Hayley

The only woman I’ve ever really viscerally wanted to be is Hayley Williams. And that’s not a thing borne out of fandom, especially, though I have come to appreciate her work in recent years. It’s because part of me resonates so keenly with her, in a way I can’t really explain. Part of me believes I could have been her – should have been – if only, if only I hadn’t failed at being, in all the necessary ways.

When I was younger I was downright jealous of her, and I masked it with disdain. But I was the one who was scared to sing. I was the one who was scared to be in community. I was the failure, and I knew I had no right to criticise her, so the disdain ate at me, and wouldn’t let me forget it.

As I grew older and wiser, I let myself admit that I even enjoyed Paramore a bit. But they remained a ‘guilty’ pleasure.
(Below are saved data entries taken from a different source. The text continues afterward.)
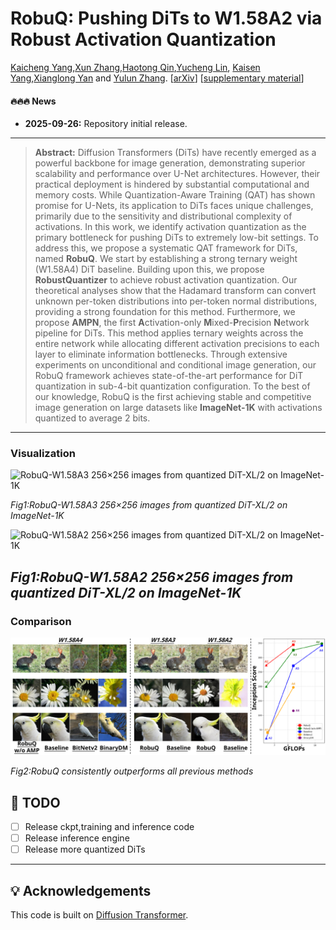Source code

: # RobuQ: Pushing DiTs to W1.58A2 via Robust Activation Quantization
[Kaicheng Yang](https://github.com/racoonykc),[Xun Zhang](https://github.com/xun04),[Haotong Qin](https://github.com/htqin),[Yucheng Lin](https://github.com/catyugu), [Kaisen Yang](https://github.com/yks23),[Xianglong Yan](https://github.com/XIANGLONGYAN) and [Yulun Zhang](https://github.com/yulunzhang).
[[arXiv](xxx.com)] [[supplementary material](xxx.com)] 

#### 🔥🔥🔥 News

- **2025-09-26:** Repository initial release.

---

> **Abstract:** Diffusion Transformers (DiTs) have recently emerged as a powerful backbone for image generation, demonstrating superior scalability and performance over U-Net architectures. However, their practical deployment is hindered by substantial computational and memory costs. While Quantization-Aware Training (QAT) has shown promise for U-Nets, its application to DiTs faces unique challenges, primarily due to the sensitivity and distributional complexity of activations. In this work, we identify activation quantization as the primary bottleneck for pushing DiTs to extremely low-bit settings. To address this, we propose a systematic QAT framework for DiTs, named **RobuQ**. We start by establishing a strong ternary weight (W1.58A4) DiT baseline. Building upon this, we propose **RobustQuantizer** to achieve robust activation quantization. Our theoretical analyses show that the Hadamard transform can convert unknown per-token distributions into per-token normal distributions, providing a strong foundation for this method. Furthermore, we propose **AMPN**, the first **A**ctivation-only **M**ixed-**P**recision **N**etwork pipeline for DiTs. This method applies ternary weights across the entire network while allocating different activation precisions to each layer to eliminate information bottlenecks. Through extensive experiments on unconditional and conditional image generation, our RobuQ framework achieves state-of-the-art performance for DiT quantization in sub-4-bit quantization configuration. To the best of our knowledge, RobuQ is the first achieving stable and competitive image generation on large datasets like **ImageNet-1K** with activations quantized to average 2 bits.
---

### Visualization



![RobuQ-W1.58A3 256×256 images from quantized DiT-XL/2 on ImageNet-1K](figs/A3_visualization.svg)

*Fig1:RobuQ-W1.58A3 256×256 images from quantized DiT-XL/2 on ImageNet-1K*

![RobuQ-W1.58A2 256×256 images from quantized DiT-XL/2 on ImageNet-1K](figs/A2_visualization.svg)

*Fig1:RobuQ-W1.58A2 256×256 images from quantized DiT-XL/2 on ImageNet-1K*
---

### Comparison


![RobuQ consistently outperforms all previous methods](figs/compare.svg)

*Fig2:RobuQ consistently outperforms all previous methods*

## 🔖 TODO


- [ ] Release ckpt,training and inference code
- [ ] Release inference engine
- [ ] Release more quantized DiTs

---

## 💡 Acknowledgements

This code is built on [Diffusion Transformer](https://github.com/facebookresearch/DiT).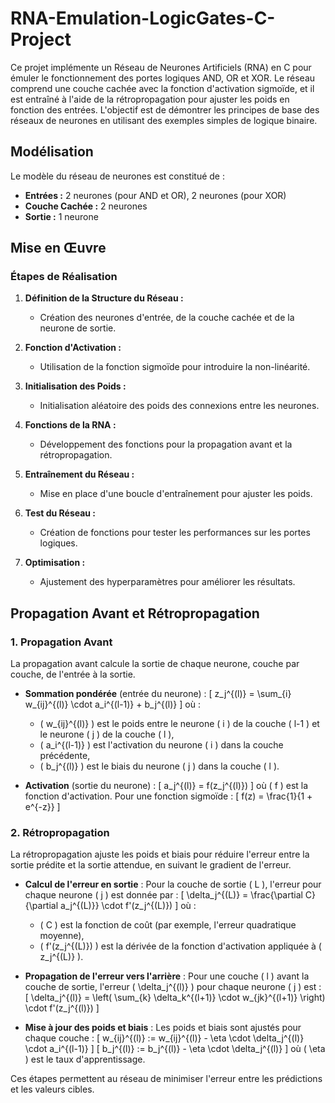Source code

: # RNA-Emulation-LogicGates-C-Project

Ce projet implémente un Réseau de Neurones Artificiels (RNA) en C pour émuler le fonctionnement des portes logiques AND, OR et XOR. Le réseau comprend une couche cachée avec la fonction d'activation sigmoïde, et il est entraîné à l'aide de la rétropropagation pour ajuster les poids en fonction des entrées. L'objectif est de démontrer les principes de base des réseaux de neurones en utilisant des exemples simples de logique binaire.

## Modélisation

Le modèle du réseau de neurones est constitué de :

- **Entrées :** 2 neurones (pour AND et OR), 2 neurones (pour XOR)
- **Couche Cachée :** 2 neurones
- **Sortie :** 1 neurone

## Mise en Œuvre

### Étapes de Réalisation

1. **Définition de la Structure du Réseau :** 
   - Création des neurones d'entrée, de la couche cachée et de la neurone de sortie.

2. **Fonction d'Activation :**
   - Utilisation de la fonction sigmoïde pour introduire la non-linéarité.

3. **Initialisation des Poids :**
   - Initialisation aléatoire des poids des connexions entre les neurones.

4. **Fonctions de la RNA :**
   - Développement des fonctions pour la propagation avant et la rétropropagation.

5. **Entraînement du Réseau :**
   - Mise en place d'une boucle d'entraînement pour ajuster les poids.

6. **Test du Réseau :**
   - Création de fonctions pour tester les performances sur les portes logiques.

7. **Optimisation :**
   - Ajustement des hyperparamètres pour améliorer les résultats.


## Propagation Avant et Rétropropagation

### 1. Propagation Avant
La propagation avant calcule la sortie de chaque neurone, couche par couche, de l'entrée à la sortie.

- **Sommation pondérée** (entrée du neurone) :
  \[
  z_j^{(l)} = \sum_{i} w_{ij}^{(l)} \cdot a_i^{(l-1)} + b_j^{(l)}
  \]
  où :
  - \( w_{ij}^{(l)} \) est le poids entre le neurone \( i \) de la couche \( l-1 \) et le neurone \( j \) de la couche \( l \),
  - \( a_i^{(l-1)} \) est l'activation du neurone \( i \) dans la couche précédente,
  - \( b_j^{(l)} \) est le biais du neurone \( j \) dans la couche \( l \).

- **Activation** (sortie du neurone) :
  \[
  a_j^{(l)} = f(z_j^{(l)})
  \]
  où \( f \) est la fonction d'activation. Pour une fonction sigmoïde :
  \[
  f(z) = \frac{1}{1 + e^{-z}}
  \]

### 2. Rétropropagation
La rétropropagation ajuste les poids et biais pour réduire l'erreur entre la sortie prédite et la sortie attendue, en suivant le gradient de l'erreur.

- **Calcul de l'erreur en sortie** :
  Pour la couche de sortie \( L \), l'erreur pour chaque neurone \( j \) est donnée par :
  \[
  \delta_j^{(L)} = \frac{\partial C}{\partial a_j^{(L)}} \cdot f'(z_j^{(L)})
  \]
  où :
  - \( C \) est la fonction de coût (par exemple, l'erreur quadratique moyenne),
  - \( f'(z_j^{(L)}) \) est la dérivée de la fonction d'activation appliquée à \( z_j^{(L)} \).

- **Propagation de l'erreur vers l'arrière** :
  Pour une couche \( l \) avant la couche de sortie, l'erreur \( \delta_j^{(l)} \) pour chaque neurone \( j \) est :
  \[
  \delta_j^{(l)} = \left( \sum_{k} \delta_k^{(l+1)} \cdot w_{jk}^{(l+1)} \right) \cdot f'(z_j^{(l)})
  \]

- **Mise à jour des poids et biais** :
  Les poids et biais sont ajustés pour chaque couche :
  \[
  w_{ij}^{(l)} := w_{ij}^{(l)} - \eta \cdot \delta_j^{(l)} \cdot a_i^{(l-1)}
  \]
  \[
  b_j^{(l)} := b_j^{(l)} - \eta \cdot \delta_j^{(l)}
  \]
  où \( \eta \) est le taux d'apprentissage.

Ces étapes permettent au réseau de minimiser l'erreur entre les prédictions et les valeurs cibles.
I didn’t want anyone to know I listened to them, and any time I did, which wasn’t often, I felt oddly on display. Who can hear this and what must they think!? As if anyone would think anything at all.

Her solo material was what let me reconcile my complicated feelings about her. We have some important similarities. We’ve had some importantly similar experiences in our lives. We have similar faultlines. We’ve learned similar lessons. But through that and despite it, she was able to continue becoming the success that she is and deserves to be. And I…well I never even seemed to begin. I had been holding that against myself, and she, most than most, reminded me.

What were the differences between us that led to our divergent paths through life, even as we traversed similar terrain? How was she able to build and maintain a fulfilling career, while every avenue I even thought of pursuing collapsed around me in short order? Why could she sing and I couldn’t? Why could she integrate and I couldn’t? We were both in pain, so my pain wasn’t the reason. How could she do it, and do it so well, and I couldn’t do it at all?

Well, there are very good explanations, of course. But that’s another tale.

Strange blessings

My neighbours are kind of shitty neighbours. They’re loud and dirty and often behave in ways I find inconsiderate. They’re low to medium grade annoying a lot of the time. When other people experience them they tend to comment things like they don’t know how I put up with it, it would drive them mad, they’d be raging at them after a few days. I, on the other hand, don’t really mind.

I like living in my flat. And yes, I even quite like living next to my shitty neighbours. Because underneath the crude, obnoxious, substance-loving exterior, they’re just…good enough people. They’re trying their best. They very truly mean no harm. They’re good enough.

At first, their shittiness itself was a relief to me, because I’ve spent so much of my life feeling like a burden, an inconvenience and a liability that I always enjoy being unequivocally not the worst. But then, as I learned to accept and appreciate them as people, they taught me to accept and appreciate parts of myself that I’d still up to that point been keeping estranged.

So I’m actually very grateful for my shitty neighbours, because their shittiness was exactly what I needed.